The fundraisers have forced us to build our capacities, and at the same time force us to be more responsible and forward looking in what we wanted to achieve and spend the money on. Having the donors support was also a good gauge to see whether our work is appreciated by the public. And in our experience, the growth can not entirely be attributed to the increased professionality in the way the WMF has handled the banners, and the general good-will towards Wikipedia (which, of course were also contributing factors); but support for local activities was a contributing factor.
Nevertheless, at the end of 2011, the WMF considered Hungary to be not a country that is worth the effort to have local fundraising in. While our views might have been different, we agreed that as long as the process is not arduous and we would still retain most of our freedom to form and fund our local activities, we didn't really lament the fact that we had to give up fundraising - even though we had made some considerable investments into participating that year. For us, fundraising was the most hassle-free way to get support for our activities (and we have tried WMF grants before GAC; Government grants of different types; grants from local NGOs, etc.) and as we see the funds dissemination debate unfold, we don't see that supporting small scale local projects will be low-hassle in the future.
Anyhow, to answer the original question, what I would want is that my chapters' operating costs are taken care of, its grander projects (say, things over $2000) can be reviewed by anybody, and that we would still have the freedom to allocate a fund based on opportunities that are not planned in advance (say $10 000). I would want this regardless of the source: e.g. getting it from the WMF, or processing the payments ourselves wouldn't make much difference in terms of how the funds are distributed.
We would of course be happy to provide reports on how we spent the money from all three of these buckets. In this scenario, I imagine my chapter to remain a volunteer-lead organisation, with possibly 1.5 full time staff to enable and support the projects envisioned by the volunteers.
If we want total oversight to the last pencil that we plan to buy 1-2-3 years in advance, I can envision us becoming an obliging outfit, but in that case with the work to be done by a handful of staff members, as otherwise we wouldn't be able to give full guarantees on what our volunteers would like to do in the future.
Given that we already have movement outfits on both ends of the scale of ability to plan ahead, I really hope we don't end up having a one-size-fits all solution, or one with the perverse situation where the outfits dealing with minute amounts of money (e.g. doing sustained amazing work with a budget that is less than the quarterly salary of a single US employee) are subjected to the most amount of inquisitive oversight and those with the most resources to lowest amount of hassle. (And a situation where small chapters have to go through the grant process, as I see it now, while fundraising chapters and the WMF, would automatically find itself entitled to any amount of money, would be such an upside-down system.) --Bence 21:13, 27 January 2012 (UTC)

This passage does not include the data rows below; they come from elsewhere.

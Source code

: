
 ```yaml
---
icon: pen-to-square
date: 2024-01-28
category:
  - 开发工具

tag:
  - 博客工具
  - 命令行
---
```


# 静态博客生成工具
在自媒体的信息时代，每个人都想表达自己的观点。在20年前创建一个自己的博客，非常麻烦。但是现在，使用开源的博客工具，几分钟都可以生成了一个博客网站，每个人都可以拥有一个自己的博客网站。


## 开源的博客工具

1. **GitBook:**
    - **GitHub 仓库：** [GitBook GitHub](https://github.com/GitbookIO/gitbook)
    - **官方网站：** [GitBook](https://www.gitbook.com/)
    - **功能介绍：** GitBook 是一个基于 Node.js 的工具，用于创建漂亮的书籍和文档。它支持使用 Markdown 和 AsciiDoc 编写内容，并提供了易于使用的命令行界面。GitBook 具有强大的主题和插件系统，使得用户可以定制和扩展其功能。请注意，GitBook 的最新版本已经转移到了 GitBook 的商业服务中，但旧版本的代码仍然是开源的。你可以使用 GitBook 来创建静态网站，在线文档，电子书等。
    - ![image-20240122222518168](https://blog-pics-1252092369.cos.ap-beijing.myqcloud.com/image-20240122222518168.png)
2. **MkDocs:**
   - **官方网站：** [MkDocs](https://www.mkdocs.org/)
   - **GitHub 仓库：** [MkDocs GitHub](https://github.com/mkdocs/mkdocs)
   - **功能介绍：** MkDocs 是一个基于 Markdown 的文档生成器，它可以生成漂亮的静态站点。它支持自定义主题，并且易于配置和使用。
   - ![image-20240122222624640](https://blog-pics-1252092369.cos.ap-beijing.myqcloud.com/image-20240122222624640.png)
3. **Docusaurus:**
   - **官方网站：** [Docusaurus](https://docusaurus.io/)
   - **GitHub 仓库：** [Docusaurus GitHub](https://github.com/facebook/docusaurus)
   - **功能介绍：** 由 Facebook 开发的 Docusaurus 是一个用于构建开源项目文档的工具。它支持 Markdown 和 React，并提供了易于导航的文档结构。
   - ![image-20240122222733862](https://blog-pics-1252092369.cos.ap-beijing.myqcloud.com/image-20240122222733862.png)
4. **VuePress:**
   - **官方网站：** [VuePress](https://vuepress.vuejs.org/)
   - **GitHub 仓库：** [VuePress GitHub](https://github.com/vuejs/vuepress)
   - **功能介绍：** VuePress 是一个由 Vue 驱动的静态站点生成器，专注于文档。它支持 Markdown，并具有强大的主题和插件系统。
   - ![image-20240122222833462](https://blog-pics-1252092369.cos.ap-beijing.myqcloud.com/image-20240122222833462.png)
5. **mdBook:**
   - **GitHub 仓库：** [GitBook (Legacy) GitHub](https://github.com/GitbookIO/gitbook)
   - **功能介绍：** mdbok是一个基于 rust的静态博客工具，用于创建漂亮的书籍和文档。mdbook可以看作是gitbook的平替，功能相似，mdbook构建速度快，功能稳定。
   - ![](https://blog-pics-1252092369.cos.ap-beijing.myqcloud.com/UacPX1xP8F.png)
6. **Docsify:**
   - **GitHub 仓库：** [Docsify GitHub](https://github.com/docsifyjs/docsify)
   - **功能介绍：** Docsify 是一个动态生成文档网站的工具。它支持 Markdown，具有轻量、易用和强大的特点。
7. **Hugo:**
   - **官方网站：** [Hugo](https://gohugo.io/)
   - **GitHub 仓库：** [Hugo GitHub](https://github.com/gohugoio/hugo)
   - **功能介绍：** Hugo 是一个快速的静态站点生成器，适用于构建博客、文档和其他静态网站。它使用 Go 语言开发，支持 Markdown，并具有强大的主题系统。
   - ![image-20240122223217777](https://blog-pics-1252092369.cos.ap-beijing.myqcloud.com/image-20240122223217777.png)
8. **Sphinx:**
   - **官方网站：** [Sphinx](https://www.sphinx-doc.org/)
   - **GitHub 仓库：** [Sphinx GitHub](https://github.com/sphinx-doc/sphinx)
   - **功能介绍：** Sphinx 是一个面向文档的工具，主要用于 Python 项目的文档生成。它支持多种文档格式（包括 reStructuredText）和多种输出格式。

I would not ordinarily write a nutshell for this (under my current attempt to help facilitate :D) until tomorrow, but let's see if I can capture the gist of it so that when I write the nutshell I'll be able to further narrow it down. :)
You start with the benefits of geographically based outreach to the public (including donors) and the difficulties getting funding for such work. Based on your observations, you feel that fundraising entities have higher visibility in their communities, which brings in volunteers. You are concerned that the long-term "strategic plan" model proposed for chapters lacks is unrealistic at this point, though potentially possible later in part because it is easier to motivate people to work on individual projects within a foreseeable time-frame.
From there, you move to the issue of availability of funds, noting that the Hungarian chapter has historically had access to limited amounts of money through fundraising, but that you would find it not worth the effort of submitting a grant application for most smaller amounts. (I'm not entirely sure I have that correctly; please let me know if I don't.) You feel that fundraising has been good for the chapter both in providing encouragement for volunteers and forcing growth and planning, but in spite of the time and effort your chapter put into preparing to do local fundraising in 2011 accepted it when this did not happen. You're worried that excluding local projects from fundraising will increase the 'hassle' of obtaining funds.
In terms of Sue's specific question, you hope to see three streams of funding: (1) assured funding for operating costs; (2) public review for larger projects (over $2,000); (3) a pool of funds ($10,000) to spend spontaneously on projects that are not part of a long-term plan. Under this scenario, you see the Hungarian chapter remaining largely volunteers. Although you would do reports on money spent either way, a "strategic plan" extended years into the future would require that you hire more staff.
Your hope is that whatever is implemented, it offers solutions customized to the specific details of the chapters and one that is fair in the amount of burden placed on smaller chapters with smaller budgets.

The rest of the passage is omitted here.